Em decisão recente, a Terceira Turma do STJ definiu que o uso de nome afetivo antes da conclusão da adoção requer prova científica de benefícios para a criança. O colegiado acolheu, por maioria, o recurso do Ministério Público de Minas Gerais – MPMG para restabelecer decisão que não admitiu a utilização do nome afetivo pleiteada pelos adotantes antes da sentença de mérito na ação de adoção.

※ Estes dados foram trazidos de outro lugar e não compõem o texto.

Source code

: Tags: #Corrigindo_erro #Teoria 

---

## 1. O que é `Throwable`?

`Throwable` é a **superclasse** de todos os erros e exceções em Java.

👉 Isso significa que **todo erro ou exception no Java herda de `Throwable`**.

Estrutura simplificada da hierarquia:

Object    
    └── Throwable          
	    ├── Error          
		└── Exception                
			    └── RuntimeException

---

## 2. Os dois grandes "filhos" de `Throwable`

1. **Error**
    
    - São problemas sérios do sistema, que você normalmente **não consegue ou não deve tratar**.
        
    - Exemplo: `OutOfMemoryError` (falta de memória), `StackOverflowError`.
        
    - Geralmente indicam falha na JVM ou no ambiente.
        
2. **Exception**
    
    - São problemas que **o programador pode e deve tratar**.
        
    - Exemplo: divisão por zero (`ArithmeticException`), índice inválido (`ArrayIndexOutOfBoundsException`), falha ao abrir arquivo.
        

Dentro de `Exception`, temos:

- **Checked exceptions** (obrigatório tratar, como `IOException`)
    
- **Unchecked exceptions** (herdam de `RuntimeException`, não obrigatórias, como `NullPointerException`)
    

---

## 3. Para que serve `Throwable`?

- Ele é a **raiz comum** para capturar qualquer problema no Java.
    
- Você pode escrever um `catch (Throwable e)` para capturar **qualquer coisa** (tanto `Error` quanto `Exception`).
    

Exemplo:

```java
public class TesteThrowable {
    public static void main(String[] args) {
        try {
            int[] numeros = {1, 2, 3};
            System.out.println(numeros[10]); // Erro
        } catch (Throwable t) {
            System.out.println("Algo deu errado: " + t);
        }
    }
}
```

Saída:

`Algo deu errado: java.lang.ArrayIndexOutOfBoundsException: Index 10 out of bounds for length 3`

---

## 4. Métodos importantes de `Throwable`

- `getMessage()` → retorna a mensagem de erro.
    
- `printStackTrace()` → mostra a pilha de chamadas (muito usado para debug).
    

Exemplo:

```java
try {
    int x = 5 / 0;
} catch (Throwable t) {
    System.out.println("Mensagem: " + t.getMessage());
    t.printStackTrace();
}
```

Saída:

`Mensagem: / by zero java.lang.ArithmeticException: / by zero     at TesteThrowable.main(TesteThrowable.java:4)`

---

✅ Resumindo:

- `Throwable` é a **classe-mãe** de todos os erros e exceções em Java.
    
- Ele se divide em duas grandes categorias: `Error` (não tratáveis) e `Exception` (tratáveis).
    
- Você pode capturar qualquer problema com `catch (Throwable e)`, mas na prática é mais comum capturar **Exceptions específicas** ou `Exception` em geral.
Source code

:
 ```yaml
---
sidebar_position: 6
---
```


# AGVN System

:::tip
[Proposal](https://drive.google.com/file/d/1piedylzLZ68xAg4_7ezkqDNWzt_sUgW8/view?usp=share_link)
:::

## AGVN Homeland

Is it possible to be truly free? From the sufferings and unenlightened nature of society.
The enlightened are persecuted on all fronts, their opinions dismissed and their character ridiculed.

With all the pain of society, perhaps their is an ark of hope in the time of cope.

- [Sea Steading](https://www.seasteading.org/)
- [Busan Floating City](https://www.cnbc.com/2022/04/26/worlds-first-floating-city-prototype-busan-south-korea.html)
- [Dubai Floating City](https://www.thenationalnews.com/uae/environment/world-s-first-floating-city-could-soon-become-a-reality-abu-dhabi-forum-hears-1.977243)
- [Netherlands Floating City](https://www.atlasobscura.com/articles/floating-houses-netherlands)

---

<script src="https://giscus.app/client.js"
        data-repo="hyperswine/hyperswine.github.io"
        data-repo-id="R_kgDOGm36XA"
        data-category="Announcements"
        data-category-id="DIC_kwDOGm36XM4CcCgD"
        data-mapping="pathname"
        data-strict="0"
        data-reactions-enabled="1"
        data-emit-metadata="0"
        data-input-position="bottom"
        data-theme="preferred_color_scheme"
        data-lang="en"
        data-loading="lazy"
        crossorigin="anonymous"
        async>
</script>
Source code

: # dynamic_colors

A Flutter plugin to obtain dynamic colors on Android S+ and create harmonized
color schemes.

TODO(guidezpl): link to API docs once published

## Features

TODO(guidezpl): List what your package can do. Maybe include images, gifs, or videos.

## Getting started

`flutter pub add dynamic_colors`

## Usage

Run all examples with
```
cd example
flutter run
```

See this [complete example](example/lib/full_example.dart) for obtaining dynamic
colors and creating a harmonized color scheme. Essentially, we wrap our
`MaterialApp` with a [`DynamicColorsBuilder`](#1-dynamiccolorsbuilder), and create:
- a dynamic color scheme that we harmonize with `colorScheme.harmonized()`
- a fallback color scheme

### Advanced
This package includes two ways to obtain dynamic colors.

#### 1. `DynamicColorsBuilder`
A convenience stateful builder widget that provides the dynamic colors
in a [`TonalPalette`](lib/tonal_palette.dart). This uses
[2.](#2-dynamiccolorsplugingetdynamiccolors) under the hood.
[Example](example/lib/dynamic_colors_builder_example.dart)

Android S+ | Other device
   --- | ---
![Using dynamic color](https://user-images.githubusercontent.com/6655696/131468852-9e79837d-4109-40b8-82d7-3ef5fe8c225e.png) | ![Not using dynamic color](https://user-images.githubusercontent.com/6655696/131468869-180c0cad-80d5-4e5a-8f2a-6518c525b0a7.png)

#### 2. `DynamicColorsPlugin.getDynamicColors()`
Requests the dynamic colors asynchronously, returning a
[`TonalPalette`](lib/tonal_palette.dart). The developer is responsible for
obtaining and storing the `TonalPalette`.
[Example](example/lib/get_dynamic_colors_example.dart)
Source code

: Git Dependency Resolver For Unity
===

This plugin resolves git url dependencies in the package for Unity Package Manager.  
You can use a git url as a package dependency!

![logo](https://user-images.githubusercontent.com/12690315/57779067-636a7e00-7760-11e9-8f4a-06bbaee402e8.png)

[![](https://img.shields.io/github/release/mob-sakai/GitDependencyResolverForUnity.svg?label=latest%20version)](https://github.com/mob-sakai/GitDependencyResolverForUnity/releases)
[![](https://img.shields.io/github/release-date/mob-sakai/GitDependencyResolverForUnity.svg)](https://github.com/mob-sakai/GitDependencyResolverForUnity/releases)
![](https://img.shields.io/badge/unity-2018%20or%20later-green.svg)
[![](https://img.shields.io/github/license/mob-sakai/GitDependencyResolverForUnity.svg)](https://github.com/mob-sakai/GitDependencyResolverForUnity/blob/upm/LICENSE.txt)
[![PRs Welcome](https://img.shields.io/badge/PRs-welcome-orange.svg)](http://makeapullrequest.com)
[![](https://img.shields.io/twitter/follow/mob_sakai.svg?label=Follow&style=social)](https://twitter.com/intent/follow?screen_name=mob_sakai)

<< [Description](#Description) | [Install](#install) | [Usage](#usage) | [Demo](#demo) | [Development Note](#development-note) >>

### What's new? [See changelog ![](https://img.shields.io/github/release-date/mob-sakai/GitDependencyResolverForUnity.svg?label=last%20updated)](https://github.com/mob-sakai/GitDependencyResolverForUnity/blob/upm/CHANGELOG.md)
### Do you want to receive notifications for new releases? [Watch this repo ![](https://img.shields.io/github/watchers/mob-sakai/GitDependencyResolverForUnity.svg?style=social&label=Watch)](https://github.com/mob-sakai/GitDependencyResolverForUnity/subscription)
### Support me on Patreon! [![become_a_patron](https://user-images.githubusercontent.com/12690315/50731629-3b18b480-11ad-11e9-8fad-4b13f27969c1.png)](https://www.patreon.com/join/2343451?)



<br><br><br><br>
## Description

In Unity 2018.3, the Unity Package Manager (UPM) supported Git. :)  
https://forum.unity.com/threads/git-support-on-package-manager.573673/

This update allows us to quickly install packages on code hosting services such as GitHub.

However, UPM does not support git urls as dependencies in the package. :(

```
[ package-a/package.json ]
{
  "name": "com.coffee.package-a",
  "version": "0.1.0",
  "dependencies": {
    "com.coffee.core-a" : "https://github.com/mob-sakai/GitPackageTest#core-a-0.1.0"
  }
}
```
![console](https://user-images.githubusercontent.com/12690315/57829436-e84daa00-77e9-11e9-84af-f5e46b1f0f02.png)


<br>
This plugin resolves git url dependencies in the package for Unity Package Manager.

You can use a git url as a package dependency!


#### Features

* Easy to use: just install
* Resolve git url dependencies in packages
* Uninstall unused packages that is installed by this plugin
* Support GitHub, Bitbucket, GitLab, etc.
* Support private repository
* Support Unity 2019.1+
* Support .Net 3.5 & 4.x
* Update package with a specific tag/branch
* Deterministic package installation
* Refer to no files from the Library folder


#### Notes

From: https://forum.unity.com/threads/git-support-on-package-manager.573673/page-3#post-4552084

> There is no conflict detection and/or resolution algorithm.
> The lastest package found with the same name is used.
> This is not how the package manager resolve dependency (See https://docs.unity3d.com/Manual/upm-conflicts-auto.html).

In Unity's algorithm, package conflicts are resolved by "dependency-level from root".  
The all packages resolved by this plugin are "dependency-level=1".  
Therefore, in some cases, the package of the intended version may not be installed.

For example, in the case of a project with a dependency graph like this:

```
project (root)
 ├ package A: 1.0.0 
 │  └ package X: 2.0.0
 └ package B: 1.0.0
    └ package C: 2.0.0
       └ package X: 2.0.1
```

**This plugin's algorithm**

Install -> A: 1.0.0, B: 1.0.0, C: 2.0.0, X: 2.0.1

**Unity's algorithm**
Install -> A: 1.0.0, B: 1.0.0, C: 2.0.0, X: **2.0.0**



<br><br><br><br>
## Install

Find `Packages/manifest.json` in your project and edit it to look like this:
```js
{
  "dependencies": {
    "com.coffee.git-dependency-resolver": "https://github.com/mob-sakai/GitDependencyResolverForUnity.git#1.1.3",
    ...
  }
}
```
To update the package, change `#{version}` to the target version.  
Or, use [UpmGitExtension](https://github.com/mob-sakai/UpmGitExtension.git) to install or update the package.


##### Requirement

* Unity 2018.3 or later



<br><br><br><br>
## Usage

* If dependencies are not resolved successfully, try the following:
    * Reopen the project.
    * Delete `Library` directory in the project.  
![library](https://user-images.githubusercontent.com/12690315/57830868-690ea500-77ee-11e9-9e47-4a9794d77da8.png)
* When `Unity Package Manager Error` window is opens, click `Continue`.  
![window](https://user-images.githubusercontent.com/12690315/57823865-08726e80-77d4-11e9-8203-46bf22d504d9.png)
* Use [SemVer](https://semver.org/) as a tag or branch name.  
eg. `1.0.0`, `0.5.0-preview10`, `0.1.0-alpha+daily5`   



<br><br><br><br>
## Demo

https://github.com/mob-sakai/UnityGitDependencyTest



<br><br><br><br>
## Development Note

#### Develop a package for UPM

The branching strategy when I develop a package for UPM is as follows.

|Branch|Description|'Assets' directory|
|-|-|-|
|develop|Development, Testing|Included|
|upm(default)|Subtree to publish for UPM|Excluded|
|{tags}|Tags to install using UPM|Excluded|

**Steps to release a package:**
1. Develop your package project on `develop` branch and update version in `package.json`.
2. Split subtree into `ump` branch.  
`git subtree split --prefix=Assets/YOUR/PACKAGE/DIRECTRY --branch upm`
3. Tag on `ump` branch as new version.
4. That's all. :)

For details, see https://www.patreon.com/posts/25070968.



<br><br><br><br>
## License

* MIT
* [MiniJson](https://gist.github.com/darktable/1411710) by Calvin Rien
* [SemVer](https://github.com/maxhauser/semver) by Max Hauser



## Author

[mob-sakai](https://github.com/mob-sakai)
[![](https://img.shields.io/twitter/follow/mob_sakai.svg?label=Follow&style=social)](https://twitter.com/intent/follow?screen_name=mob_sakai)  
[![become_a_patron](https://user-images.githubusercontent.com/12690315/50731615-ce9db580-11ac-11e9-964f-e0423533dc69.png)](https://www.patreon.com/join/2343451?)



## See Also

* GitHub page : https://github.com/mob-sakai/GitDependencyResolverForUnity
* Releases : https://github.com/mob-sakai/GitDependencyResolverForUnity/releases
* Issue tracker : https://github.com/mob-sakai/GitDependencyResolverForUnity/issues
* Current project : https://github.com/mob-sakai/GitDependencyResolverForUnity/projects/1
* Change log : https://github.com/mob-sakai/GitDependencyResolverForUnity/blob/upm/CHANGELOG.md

De acordo com a ministra Nancy Andrighi, a modificação do nome do adotando exige cautela e apoio técnico e científico. Apontou ainda que o acórdão do TJMG não demonstrou a existência de efetivo benefício à criança e que, com base no Estatuto da Criança e do Adolescente – ECA (Lei 8.069/1990), a alteração do nome deve se dar no julgamento de mérito da adoção.
Já no Rio Grande do Sul, três irmãos, com idades entre 1 e 6 anos, poderão usar o nome afetivo com sobrenome do casal adotante, mesmo durante a guarda provisória. A permissão está na Lei Estadual 15.617/2021, promulgada em maio, que permitiu a decisão favorável do Juizado da Infância e Juventude da Comarca de Canoas, no interior do estado.
“Embora ainda exista debate sobre o tema, principalmente porque, em princípio, haveria necessidade de alteração de lei federal, no caso, o ECA, para o uso do nome afetivo, a existência de lei estadual representa enorme avanço para garantia dos direitos mencionados”, ressaltou o juiz Tiago Tweedie Luiz. “Embora a aparente singeleza da menção, em um termo de guarda, do nome afetivo da criança ou adolescente, é isto que vai assegurar a esta pessoa o pleno exercício de seus direitos, sem contar todo o simbolismo de seu ingresso em uma família.”
Processo de pertencimento
A advogada Silvana do Monte Moreira, presidente da Comissão de Adoção do Instituto Brasileiro de Direito de Família – IBDFAM, opina sobre o tema. “O uso do nome afetivo é uma forma de auxiliar a criança em seu processo de pertencimento à família. Sua identidade afetiva passa a ser com a família adotiva”, defende.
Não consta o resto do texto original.